*** Please use Mergeomics_Version_1.99.0.R and report any issues
Integrative Network Analysis of Omics Data
Developed by: Ville-Petteri Makinen, Le Shu, Yuqi Zhao, Zeyneb Kurt, Jessica Ding, Bin Zhang, Xia Yang
Mergeomics is an open source R-based pipeline for multi-dimensional integration of omics data to identify disease-associated pathways and networks. Genes whose network neighborhoods are over-represented with disease associated genes are deemed key drivers and can be targeted in further mechanistic studies.
More information can be found in the methods paper, documentation, web server, and web server paper.
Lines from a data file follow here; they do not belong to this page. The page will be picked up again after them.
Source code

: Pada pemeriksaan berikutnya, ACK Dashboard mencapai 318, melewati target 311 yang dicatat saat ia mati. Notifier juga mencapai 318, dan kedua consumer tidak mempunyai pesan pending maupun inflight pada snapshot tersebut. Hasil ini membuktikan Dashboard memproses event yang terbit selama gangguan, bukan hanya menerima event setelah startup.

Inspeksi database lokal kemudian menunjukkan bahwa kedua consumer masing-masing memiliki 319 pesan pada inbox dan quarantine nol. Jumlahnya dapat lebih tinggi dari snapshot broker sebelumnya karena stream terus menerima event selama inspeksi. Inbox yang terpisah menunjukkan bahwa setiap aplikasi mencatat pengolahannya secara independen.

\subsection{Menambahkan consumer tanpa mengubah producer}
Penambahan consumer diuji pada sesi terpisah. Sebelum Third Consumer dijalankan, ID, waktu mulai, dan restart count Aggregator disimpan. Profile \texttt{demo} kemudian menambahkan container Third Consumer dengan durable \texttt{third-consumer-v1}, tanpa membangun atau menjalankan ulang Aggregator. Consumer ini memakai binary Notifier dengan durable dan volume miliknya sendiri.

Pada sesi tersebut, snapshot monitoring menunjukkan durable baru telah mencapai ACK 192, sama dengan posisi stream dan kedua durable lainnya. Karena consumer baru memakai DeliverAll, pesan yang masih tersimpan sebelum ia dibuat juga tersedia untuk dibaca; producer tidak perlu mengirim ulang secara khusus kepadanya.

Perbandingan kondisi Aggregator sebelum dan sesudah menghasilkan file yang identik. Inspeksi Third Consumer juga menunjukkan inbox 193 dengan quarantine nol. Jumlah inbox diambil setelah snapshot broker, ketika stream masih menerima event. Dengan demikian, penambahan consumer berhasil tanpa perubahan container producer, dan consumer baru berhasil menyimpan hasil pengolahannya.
This tutorial illustrates the workflow for running the Mergeomics pipeline which includes Marker Dependency Filtering (MDF), Marker Set Enrichment Analysis (MSEA), Meta-MSEA, and Key Driver Analysis (KDA) using the R package. For those who prefer a web interface, please use our web server.
A streamlined workflow using wrapper functions in Mergeomics_utils.R is outlined first, followed by descriptions of the parameters, inputs, and outputs for each step.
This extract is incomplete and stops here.